The person who is unable to directly control their situation
will often try to control it indirectly, in passive aggressive
ways. Interpersonal
tension, sabotaged schedules and emotional sniper fire are
bound to result. Battles of the will can be avoided if
care receivers have a say in the matter when choices are possible. Be
proactive. Give credit where credit is due. Take
a break from calling the shots. Try to create a relationship
grounded in mutual respect and shared power.
Sense of Self
We
too can become manipulative and passive aggressive when we feel
we are helpless in our life situations. Caregiving is a hard
trek on a seemingly endless steep road, but the journey is a
little more tolerable if it is perceived as a choice.

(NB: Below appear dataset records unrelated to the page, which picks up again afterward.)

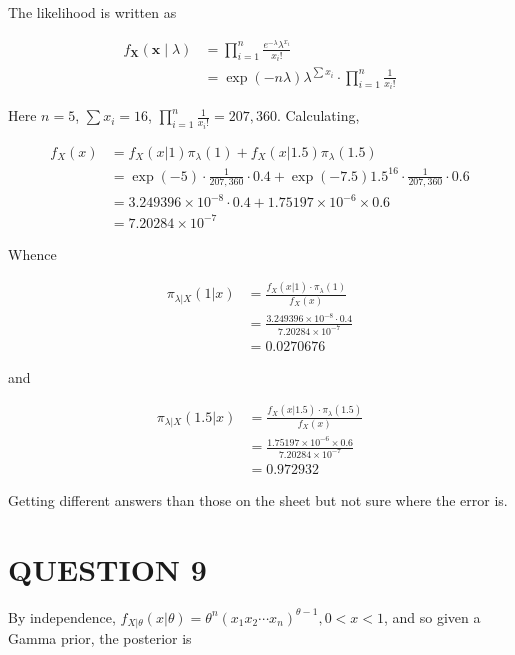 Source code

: \documentclass[a4paper]{article}
\begin{document}
The likelihood is written as 


\begin{align*}
f_{\mathbf{X}}(\mathbf{x} \; | \; \lambda) & =  \prod_{i=1}^{n} \frac{e^{-\lambda}\lambda^{x_{i}}}{x_{i}!} \\
& = \exp ( - n \lambda ) \lambda^{\sum x_{i}} \cdot \prod_{i=1}^{n} \frac{1}{x_{i}!}
\end{align*}

Here $ n = 5 $, $ \sum x_{i} = 16 $, $ \prod_{i=1}^{n} \frac{1}{x_{i}!} = 207,360 $. Calculating,


\begin{align*}
f_{X}(x) & = f_{X}(x | 1)  \pi_{\lambda}(1) +  f_{X}(x | 1.5)  \pi_{\lambda}(1.5) \\
& = \exp(-5) \cdot \frac{1}{207,360} \cdot 0.4 + \exp(-7.5) 1.5^{16} \cdot  \frac{1}{207,360} \cdot 0.6 \\
& = 3.249396 \times 10^{-8} \cdot 0.4 + 1.75197 \times 10^{-6} \times 0.6 \\
& = 7.20284 \times 10^{-7}
\end{align*}
	
Whence

\begin{align*}
\pi_{\lambda| X}(1|x)& = \frac{f_{X}(x | 1) \cdot \pi_{\lambda}(1)}{f_{X}(x)} \\
& = \frac{3.249396 \times 10^{-8} \cdot 0.4}{7.20284 \times 10^{-7}} \\
& = 0.0270676
\end{align*}

and

\begin{align*}
\pi_{\lambda| X}(1.5|x)& = \frac{f_{X}(x | 1.5) \cdot \pi_{\lambda}(1.5)}{f_{X}(x)} \\
& = \frac{1.75197 \times 10^{-6} \times 0.6}{7.20284 \times 10^{-7}} \\
& = 0.972932
\end{align*}

Getting different answers than those on the sheet but not sure where the error is. 



\section{QUESTION 9}

By independence, $ f_{X|\theta}(x|\theta) = \theta^{n} (x_{1}x_{2}\cdots x_{n})^{\theta-1}, 0 < x < 1 $, and so given a Gamma prior, the posterior is 
\end{document}
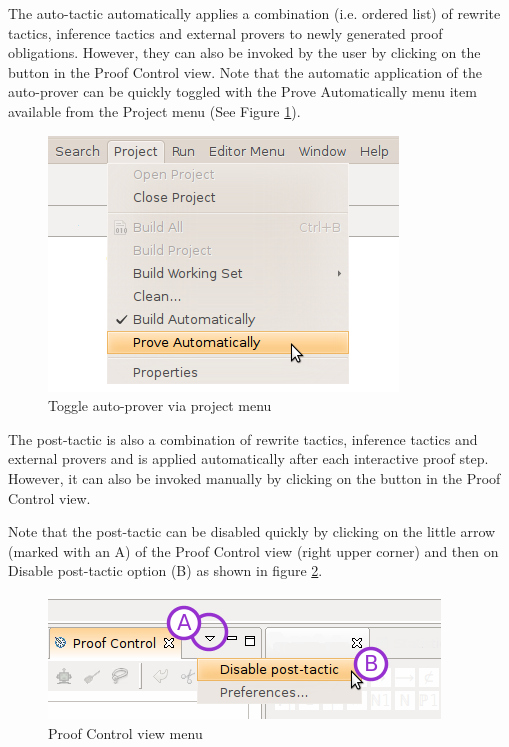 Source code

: The auto-tactic automatically applies a combination (i.e. ordered list) of rewrite tactics, inference tactics and external provers to newly generated proof obligations. However, they can also be invoked by the user by clicking on the  button in the \textsf{Proof Control} view. Note that the automatic application of the auto-prover can be quickly toggled with the \textsf{Prove Automatically} menu item available from the \textsf{Project} menu (See Figure \ref{fig_ref_01_proving_perspective11}).

\begin{figure}[!ht]
\begin{center}
	\includegraphics{img/reference/ref_01_proving_perspective11.png}
	\caption{Toggle auto-prover via project menu}
	\label{fig_ref_01_proving_perspective11}
\end{center}
\end{figure}

The post-tactic is also a combination of rewrite tactics, inference tactics and external provers and is applied automatically after each interactive proof step. However, it can also be invoked manually by clicking on the  button in the \textsf{Proof Control} view.

Note that the post-tactic can be disabled quickly by clicking on the little arrow (marked with an A) of the \textsf{Proof Control} view (right upper corner) and then on \textsf{Disable post-tactic} option (B) as shown in figure \ref{fig_ref_01_proving_perspective12}.

\begin{figure}[!ht]
\begin{center}
	\includegraphics{img/reference/ref_01_proving_perspective12.png}
	\caption{Proof Control view menu}
	\label{fig_ref_01_proving_perspective12}
\end{center}
\end{figure}

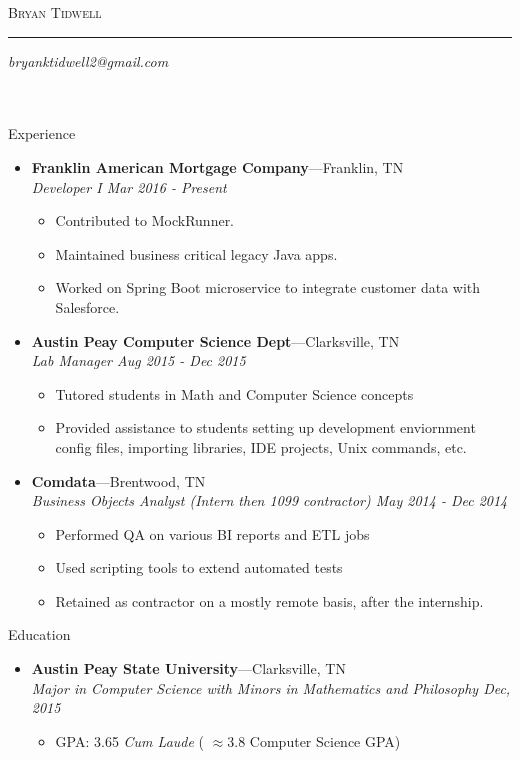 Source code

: \documentclass[11pt,oneside]{article}
\makeatletter
\newcommand{\name}{Bryan Tidwell}
\newcommand{\email}{bryanktidwell2@gmail.com}
\newcommand{\bigname}[1]{
	\begin{center}\fontfamily{phv}\selectfont\Huge\scshape#1\end{center}
}
\newenvironment{ressection}[1]{
	\vspace{4pt}
	{\fontfamily{phv}\selectfont\Large#1}
	\begin{itemize}
	\vspace{3pt}
}{
	\end{itemize}
}
\newcommand{\ressubitem}[1]{
	\vspace{-1pt}
	\item \begin{flushleft} #1 \end{flushleft}
}
\newcommand{\resbigitem}[3]{
	\vspace{-5pt}
	\item
	\textbf{#1}---#2 \\
	\textit{#3}
}
\newenvironment{ressubsec}[3]{
	\resbigitem{#1}{#2}{#3}
	\vspace{-2pt}
	\begin{itemize}
}{
	\end{itemize}
}
\makeatother
\begin{document}
 \selectfont

\bigname{\name}

\vspace{-8pt} \rule{\textwidth}{1pt}

\vspace{-1pt} {\small\itshape \hfill \email} \\ \\
 \\
\vspace{8 pt}

\begin{ressection}{Experience}

	\begin{ressubsec}{Franklin American Mortgage Company}{Franklin, TN}{Developer I Mar 2016 - Present}
		\ressubitem{Contributed to MockRunner.}
		\ressubitem{Maintained business critical legacy Java apps.}
		\ressubitem{Worked on Spring Boot microservice to integrate customer data with Salesforce.}
	\end{ressubsec}


	\begin{ressubsec}{Austin Peay Computer Science Dept}{Clarksville, TN}{Lab Manager Aug 2015 - Dec 2015}
		\ressubitem{Tutored students in Math and Computer Science concepts}
		\ressubitem{Provided assistance to students setting up development enviornment config files, importing libraries, IDE projects, Unix commands, etc.}
	\end{ressubsec}

	\begin{ressubsec}{Comdata}{Brentwood, TN}{Business Objects Analyst (Intern then 1099 contractor) May 2014 - Dec 2014}
		\ressubitem{Performed QA on various BI reports and ETL jobs}
    \ressubitem{Used scripting tools to extend automated tests}
    \ressubitem{Retained as contractor on a mostly remote basis, after the internship.}
	\end{ressubsec}

\end{ressection}

\begin{ressection}{Education}

	\begin{ressubsec}{Austin Peay State University}{Clarksville, TN}{Major in Computer Science with Minors in Mathematics and Philosophy Dec, 2015}
		\ressubitem{GPA: 3.65 \textit{Cum Laude} ( $\approx 3.8$ Computer Science GPA)}
	\end{ressubsec}
\end{ressection}
\end{document}
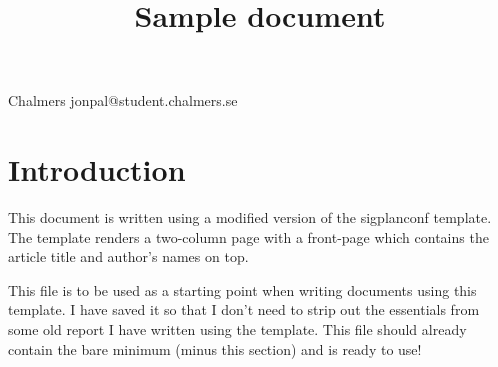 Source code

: \documentclass[]{sigplanconf}
\begin{document}
\title{Sample document}
\subtitle{}

           {Chalmers}
           {jonpal@student.chalmers.se}
\maketitle
\section{Introduction}
This document is written using a modified version of the sigplanconf template.
The template renders a two-column page with a front-page which contains the article title and author's names on top.

This file is to be used as a starting point when writing documents using this template. I have saved it so that I don't need to strip out the essentials from some old report I have written using the template. This file should already contain the bare minimum (minus this section) and is ready to use!
\end{document}
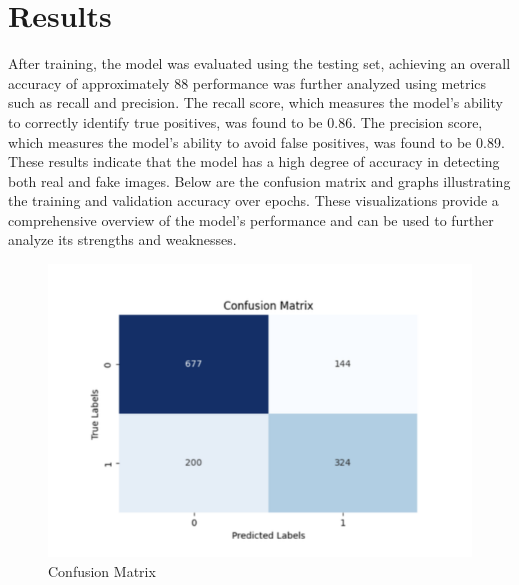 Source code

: \section{Results}

After training, the model was evaluated using the testing set,
achieving an overall accuracy of approximately 88%
performance was further analyzed using metrics such as recall and
precision. The recall score, which measures the model's ability to
correctly identify true positives, was found to be 0.86. The
precision score, which measures the model's ability to avoid false
positives, was found to be 0.89. These results indicate that the
model has a high degree of accuracy in detecting both real and fake
images.
Below are the confusion matrix and graphs illustrating the training
and validation accuracy over epochs. These visualizations provide a
comprehensive overview of the model's performance and can be
used to further analyze its strengths and weaknesses.

\begin{figure}[h]
    \centering
    \includegraphics[width=1\textwidth]{figures/confusion_matrix.png}
    \caption{Confusion Matrix}
    \label{fig:enter-label}
\end{figure}


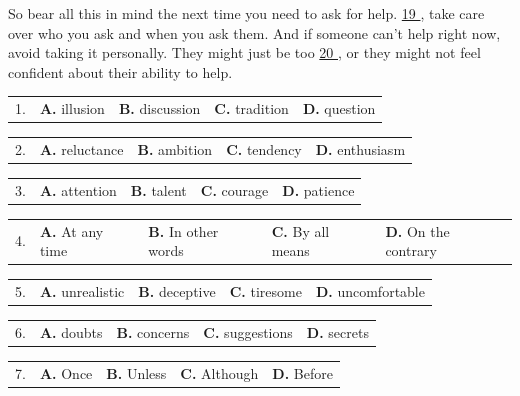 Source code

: \documentclass[UTF8,11pt]{ctexart}
\begin{document}
So bear all this in mind the next time you need to ask for help. \uline{19 }, take care over who you ask and when you ask them. And if someone can’t help right now, avoid taking it personally. They might just be too \uline{20 }, or they might not feel confident about their ability to help.


\noindent\begin{tabularx}{\linewidth}{@{}lXXXX@{}}1. & \textbf{A.} illusion & \textbf{B.} discussion & \textbf{C.} tradition & \textbf{D.} question\\\end{tabularx}\par

\noindent\begin{tabularx}{\linewidth}{@{}lXXXX@{}}2. & \textbf{A.} reluctance & \textbf{B.} ambition & \textbf{C.} tendency & \textbf{D.} enthusiasm\\\end{tabularx}\par

\noindent\begin{tabularx}{\linewidth}{@{}lXXXX@{}}3. & \textbf{A.} attention & \textbf{B.} talent & \textbf{C.} courage & \textbf{D.} patience\\\end{tabularx}\par

\noindent\begin{tabularx}{\linewidth}{@{}lXXXX@{}}4. & \textbf{A.} At any time & \textbf{B.} In other words & \textbf{C.} By all means & \textbf{D.} On the contrary\\\end{tabularx}\par

\noindent\begin{tabularx}{\linewidth}{@{}lXXXX@{}}5. & \textbf{A.} unrealistic & \textbf{B.} deceptive & \textbf{C.} tiresome & \textbf{D.} uncomfortable\\\end{tabularx}\par

\noindent\begin{tabularx}{\linewidth}{@{}lXXXX@{}}6. & \textbf{A.} doubts & \textbf{B.} concerns & \textbf{C.} suggestions & \textbf{D.} secrets\\\end{tabularx}\par

\noindent\begin{tabularx}{\linewidth}{@{}lXXXX@{}}7. & \textbf{A.} Once & \textbf{B.} Unless & \textbf{C.} Although & \textbf{D.} Before\\\end{tabularx}\par
\end{document}

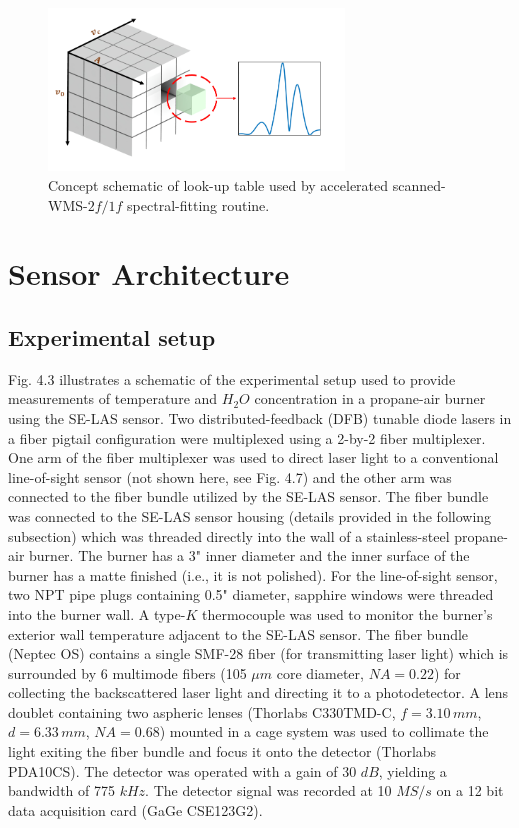  \begin{figure}[h]
    \centering       
    \includegraphics[width=0.7\textwidth]{fig/ch4_fig4.png}
        \caption{Concept schematic of look-up table used by accelerated scanned-WMS-$2f/1f$ spectral-fitting routine.}
    \label{fig:ch4_2}
\end{figure}


\section{Sensor Architecture}
\subsection{Experimental setup}

Fig. 4.3 illustrates a schematic of the experimental setup used to provide measurements of temperature and $H_2O$ concentration in a propane-air burner using the SE-LAS sensor. Two distributed-feedback (DFB) tunable diode lasers in a fiber pigtail configuration were multiplexed using a 2-by-2 fiber multiplexer. One arm of the fiber multiplexer was used to direct laser light to a conventional line-of-sight sensor (not shown here, see Fig. 4.7) and the other arm was connected to the fiber bundle utilized by the SE-LAS sensor. The fiber bundle was connected to the SE-LAS sensor housing (details provided in the following subsection) which was threaded directly into the wall of a stainless-steel propane-air burner. The burner has a 3" inner diameter and the inner surface of the burner has a matte finished (i.e., it is not polished). For the line-of-sight sensor, two NPT pipe plugs containing 0.5" diameter, sapphire windows were threaded into the burner wall. A type-$K$ thermocouple was used to monitor the burner’s exterior wall temperature adjacent to the SE-LAS sensor. The fiber bundle (Neptec OS) contains a single SMF-28 fiber (for transmitting laser light) which is surrounded by 6 multimode fibers (105 $\mu m$ core diameter, $NA=0.22$) for collecting the backscattered laser light and directing it to a photodetector. A lens doublet containing two aspheric lenses (Thorlabs C330TMD-C, $f=3.10 \,mm$, $d=6.33 \,mm$, $NA=0.68$) mounted in a cage system was used to collimate the light exiting the fiber bundle and focus it onto the detector (Thorlabs PDA10CS). The detector was operated with a gain of 30 $dB$, yielding a bandwidth of 775 $kHz$. The detector signal was recorded at 10 $MS/s$ on a 12 bit data acquisition card (GaGe CSE123G2).


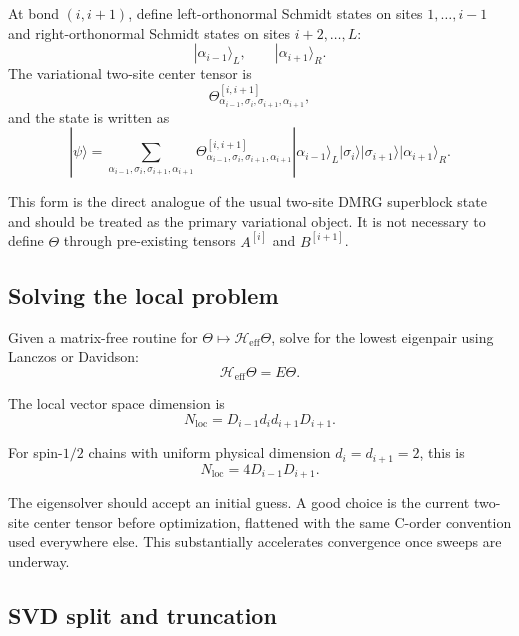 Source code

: \documentclass[aps,prb,onecolumn,nofootinbib]{revtex4-2}
\newcommand{\ket}[1]{|#1\rangle}
\begin{document}
	At bond $(i,i+1)$, define left-orthonormal Schmidt states on sites $1,\dots,i-1$ and right-orthonormal Schmidt states on sites $i+2,\dots,L$:
	\[
	\ket{\alpha_{i-1}}_L,\qquad \ket{\alpha_{i+1}}_R.
	\]
	The variational two-site center tensor is
	\begin{equation}
		\Theta^{[i,i+1]}_{\alpha_{i-1},\sigma_i,\sigma_{i+1},\alpha_{i+1}},
		\label{eq:theta-def-alg}
	\end{equation}
	and the state is written as
	\begin{equation}
		\ket{\psi}
		=
		\sum_{\alpha_{i-1},\sigma_i,\sigma_{i+1},\alpha_{i+1}}
		\Theta^{[i,i+1]}_{\alpha_{i-1},\sigma_i,\sigma_{i+1},\alpha_{i+1}}
		\ket{\alpha_{i-1}}_L \ket{\sigma_i}\ket{\sigma_{i+1}} \ket{\alpha_{i+1}}_R.
		\label{eq:two-site-state-alg}
	\end{equation}
	
	This form is the direct analogue of the usual two-site DMRG superblock state and should be treated as the primary variational object. It is not necessary to define $\Theta$ through pre-existing tensors $A^{[i]}$ and $B^{[i+1]}$.
	
	\subsection{Solving the local problem}
	
	Given a matrix-free routine for $\Theta \mapsto \mathcal{H}_{\mathrm{eff}}\Theta$, solve for the lowest eigenpair using Lanczos or Davidson:
	\begin{equation}
		\mathcal{H}_{\mathrm{eff}} \Theta = E \Theta.
	\end{equation}
	
	The local vector space dimension is
	\begin{equation}
		N_{\mathrm{loc}} = D_{i-1} d_i d_{i+1} D_{i+1}.
	\end{equation}
	
	For spin-$1/2$ chains with uniform physical dimension $d_i=d_{i+1}=2$, this is
	\[
	N_{\mathrm{loc}} = 4 D_{i-1} D_{i+1}.
	\]
	
	The eigensolver should accept an initial guess. A good choice is the current two-site center tensor before optimization, flattened with the same C-order convention used everywhere else. This substantially accelerates convergence once sweeps are underway.
	
	\subsection{SVD split and truncation}
	
\end{document}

Choosing
requires the claiming of self, naming our needs, our desires,
our options, then strategizing around how both the self and the
other can be cared for simultaneously. It is a trap to
see oneself as a victim. Victim
identity leads to resentment which leads to guilt which perpetuates self neglect. Every
child of God has a right to be treated with respect, dignity and integrity.
The self is no exception.
Sense of Grace
Most caregivers need constant encouragement to ask for help or
set boundaries. Time out is crucial for sustaining caring
relationships. When we fear bothering others, or let
guilt get in the way of seeking help we isolate ourselves. Pride
is not a virtue. Ask others for help and trust that they
can deliver. If you don’t know where to turn consult
someone who can help you find the competent help you need. Accept
the generosity of friends and neighbors. As long as you
don’t abuse it, the invitation should strengthen your
relationships with others in the world around you.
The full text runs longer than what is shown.